### YOUR INSTRUCTIONS
Make an exact copy of the records that follow, with each picture omitted.

RECORDS SUPPLIED section start

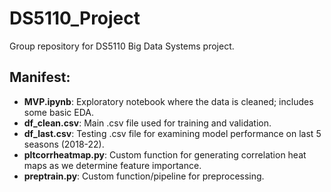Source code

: # DS5110_Project
Group repository for DS5110 Big Data Systems project.

## Manifest:
- **MVP.ipynb**: Exploratory notebook where the data is cleaned; includes some basic EDA.
- **df_clean.csv**: Main .csv file used for training and validation.
- **df_last.csv**: Testing .csv file for examining model performance on last 5 seasons (2018-22).
- **pltcorrheatmap.py**: Custom function for generating correlation heat maps as we determine feature importance.
- **preptrain.py**: Custom function/pipeline for preprocessing.
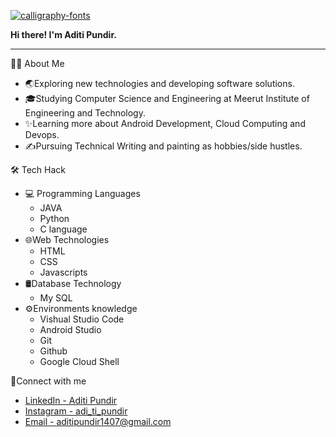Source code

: <a href="https://fontmeme.com/calligraphy-fonts/"><img src="https://fontmeme.com/permalink/210522/cab958d5f3ad52faafea43c9a467b3df.png" alt="calligraphy-fonts" border="0"></a>

<strong> Hi there! I'm Aditi Pundir.</strong>
<hr>
<p>👩‍💻 About Me
<ul >
           <li>🌏Exploring new technologies and developing software solutions.</li>
           <li>🎓Studying Computer Science and Engineering at Meerut Institute of Engineering and Technology.</li>
           <li>✨Learning more about Android Development, Cloud Computing and Devops.</li>
           <li>✍Pursuing Technical Writing and painting as hobbies/side hustles.</li>
            </ul>
</p>
<p>🛠 Tech Hack
<ul>
  <li>💻 Programming Languages
    <ul><li>JAVA</li>
         <li>Python</li>
      <li>C language</li>
    </ul></li>
    <li>🌐Web Technologies
      <ul><li>HTML</li>
        <li>CSS</li>
        <li>Javascripts</li>
      </ul></li>
  <li>🛢Database Technology
    <ul><li>My SQL</li>
    </ul></li>
  <li>⚙Environments knowledge
    <ul><li>Vishual Studio Code</li>
      <li>Android Studio</li>
      <li>Git</li>
      <li>Github</li>
      <li>Google Cloud Shell</li>
    </ul></li>
  </ul>
 </p>
  
<p>🤝Connect with me</p>
    <ul><li><a href="www.linkedin.com/in/aditi-pundir-0387621a6">LinkedIn - Aditi Pundir</a></li>
  <li><a href="https://www.instagram.com/adi_ti_pundir/">Instagram - adi_ti_pundir</a></li>
   <li><a href="aditipundir1407@gmail.com">Email - aditipundir1407@gmail.com</a></li>
  

<!---
aditipundir28/aditipundir28 is a ✨ special ✨ repository because its `README.md` (this file) appears on your GitHub profile.
You can click the Preview link to take a look at your changes.
--->
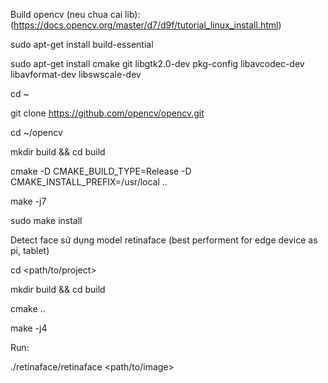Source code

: Build opencv (neu chua cai lib):
(https://docs.opencv.org/master/d7/d9f/tutorial_linux_install.html)

sudo apt-get install build-essential

sudo apt-get install cmake git libgtk2.0-dev pkg-config libavcodec-dev libavformat-dev libswscale-dev

cd ~

git clone https://github.com/opencv/opencv.git

cd ~/opencv

mkdir build && cd build

cmake -D CMAKE_BUILD_TYPE=Release -D CMAKE_INSTALL_PREFIX=/usr/local ..

make -j7

sudo make install




Detect face sử dụng model retinaface (best performent for edge device as pi, tablet)


cd <path/to/project>

mkdir build && cd build

cmake ..

make -j4

Run:

./retinaface/retinaface <path/to/image>
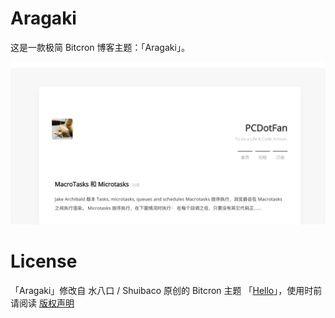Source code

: # Aragaki
这是一款极简 Bitcron 博客主题：「Aragaki」。

![screenshot](screenshots/aragaki.png)

# License

「Aragaki」修改自 水八口 / Shuibaco 原创的 Bitcron 主题 「[Hello](https://github.com/shuibaco/bitcron-themes/tree/master/01%20hello)」，使用时前请阅读 [版权声明](https://github.com/shuibaco/bitcron-themes)
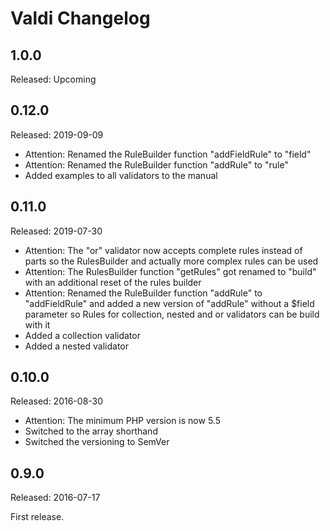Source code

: Valdi Changelog
===============

## 1.0.0

Released: Upcoming

## 0.12.0

Released: 2019-09-09

- Attention: Renamed the RuleBuilder function "addFieldRule" to "field"
- Attention: Renamed the RuleBuilder function "addRule" to "rule"
- Added examples to all validators to the manual
  
## 0.11.0

Released: 2019-07-30

- Attention: The "or" validator now accepts complete rules instead of parts so the RulesBuilder and actually more
  complex rules can be used
- Attention: The RulesBuilder function "getRules" got renamed to "build" with an additional reset of the rules builder
- Attention: Renamed the RuleBuilder function "addRule" to "addFieldRule" and added a new version of "addRule" without a
  $field parameter so Rules for collection, nested and or validators can be build with it
- Added a collection validator
- Added a nested validator

## 0.10.0

Released: 2016-08-30

- Attention: The minimum PHP version is now 5.5
- Switched to the array shorthand
- Switched the versioning to SemVer

## 0.9.0

Released: 2016-07-17

First release.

RECORDS SUPPLIED section end

### SOLUTION
Source code

: # DS5110_Project
Group repository for DS5110 Big Data Systems project.

## Manifest:
- **MVP.ipynb**: Exploratory notebook where the data is cleaned; includes some basic EDA.
- **df_clean.csv**: Main .csv file used for training and validation.
- **df_last.csv**: Testing .csv file for examining model performance on last 5 seasons (2018-22).
- **pltcorrheatmap.py**: Custom function for generating correlation heat maps as we determine feature importance.
- **preptrain.py**: Custom function/pipeline for preprocessing.
Source code

: <a href="https://fontmeme.com/calligraphy-fonts/"><img src="https://fontmeme.com/permalink/210522/cab958d5f3ad52faafea43c9a467b3df.png" alt="calligraphy-fonts" border="0"></a>

<strong> Hi there! I'm Aditi Pundir.</strong>
<hr>
<p>👩‍💻 About Me
<ul >
           <li>🌏Exploring new technologies and developing software solutions.</li>
           <li>🎓Studying Computer Science and Engineering at Meerut Institute of Engineering and Technology.</li>
           <li>✨Learning more about Android Development, Cloud Computing and Devops.</li>
           <li>✍Pursuing Technical Writing and painting as hobbies/side hustles.</li>
            </ul>
</p>
<p>🛠 Tech Hack
<ul>
  <li>💻 Programming Languages
    <ul><li>JAVA</li>
         <li>Python</li>
      <li>C language</li>
    </ul></li>
    <li>🌐Web Technologies
      <ul><li>HTML</li>
        <li>CSS</li>
        <li>Javascripts</li>
      </ul></li>
  <li>🛢Database Technology
    <ul><li>My SQL</li>
    </ul></li>
  <li>⚙Environments knowledge
    <ul><li>Vishual Studio Code</li>
      <li>Android Studio</li>
      <li>Git</li>
      <li>Github</li>
      <li>Google Cloud Shell</li>
    </ul></li>
  </ul>
 </p>
  
<p>🤝Connect with me</p>
    <ul><li><a href="www.linkedin.com/in/aditi-pundir-0387621a6">LinkedIn - Aditi Pundir</a></li>
  <li><a href="https://www.instagram.com/adi_ti_pundir/">Instagram - adi_ti_pundir</a></li>
   <li><a href="aditipundir1407@gmail.com">Email - aditipundir1407@gmail.com</a></li>
  

<!---
aditipundir28/aditipundir28 is a ✨ special ✨ repository because its `README.md` (this file) appears on your GitHub profile.
You can click the Preview link to take a look at your changes.
--->
Source code

: Build opencv (neu chua cai lib):
(https://docs.opencv.org/master/d7/d9f/tutorial_linux_install.html)

sudo apt-get install build-essential

sudo apt-get install cmake git libgtk2.0-dev pkg-config libavcodec-dev libavformat-dev libswscale-dev

cd ~

git clone https://github.com/opencv/opencv.git

cd ~/opencv

mkdir build && cd build

cmake -D CMAKE_BUILD_TYPE=Release -D CMAKE_INSTALL_PREFIX=/usr/local ..

make -j7

sudo make install




Detect face sử dụng model retinaface (best performent for edge device as pi, tablet)


cd <path/to/project>

mkdir build && cd build

cmake ..

make -j4

Run:

./retinaface/retinaface <path/to/image>
Source code

: # Aragaki
这是一款极简 Bitcron 博客主题：「Aragaki」。

![screenshot](screenshots/aragaki.png)

# License

「Aragaki」修改自 水八口 / Shuibaco 原创的 Bitcron 主题 「[Hello](https://github.com/shuibaco/bitcron-themes/tree/master/01%20hello)」，使用时前请阅读 [版权声明](https://github.com/shuibaco/bitcron-themes)
Source code

: Valdi Changelog
===============

## 1.0.0

Released: Upcoming

## 0.12.0

Released: 2019-09-09

- Attention: Renamed the RuleBuilder function "addFieldRule" to "field"
- Attention: Renamed the RuleBuilder function "addRule" to "rule"
- Added examples to all validators to the manual
  
## 0.11.0

Released: 2019-07-30

- Attention: The "or" validator now accepts complete rules instead of parts so the RulesBuilder and actually more
  complex rules can be used
- Attention: The RulesBuilder function "getRules" got renamed to "build" with an additional reset of the rules builder
- Attention: Renamed the RuleBuilder function "addRule" to "addFieldRule" and added a new version of "addRule" without a
  $field parameter so Rules for collection, nested and or validators can be build with it
- Added a collection validator
- Added a nested validator

## 0.10.0

Released: 2016-08-30

- Attention: The minimum PHP version is now 5.5
- Switched to the array shorthand
- Switched the versioning to SemVer

## 0.9.0

Released: 2016-07-17

First release.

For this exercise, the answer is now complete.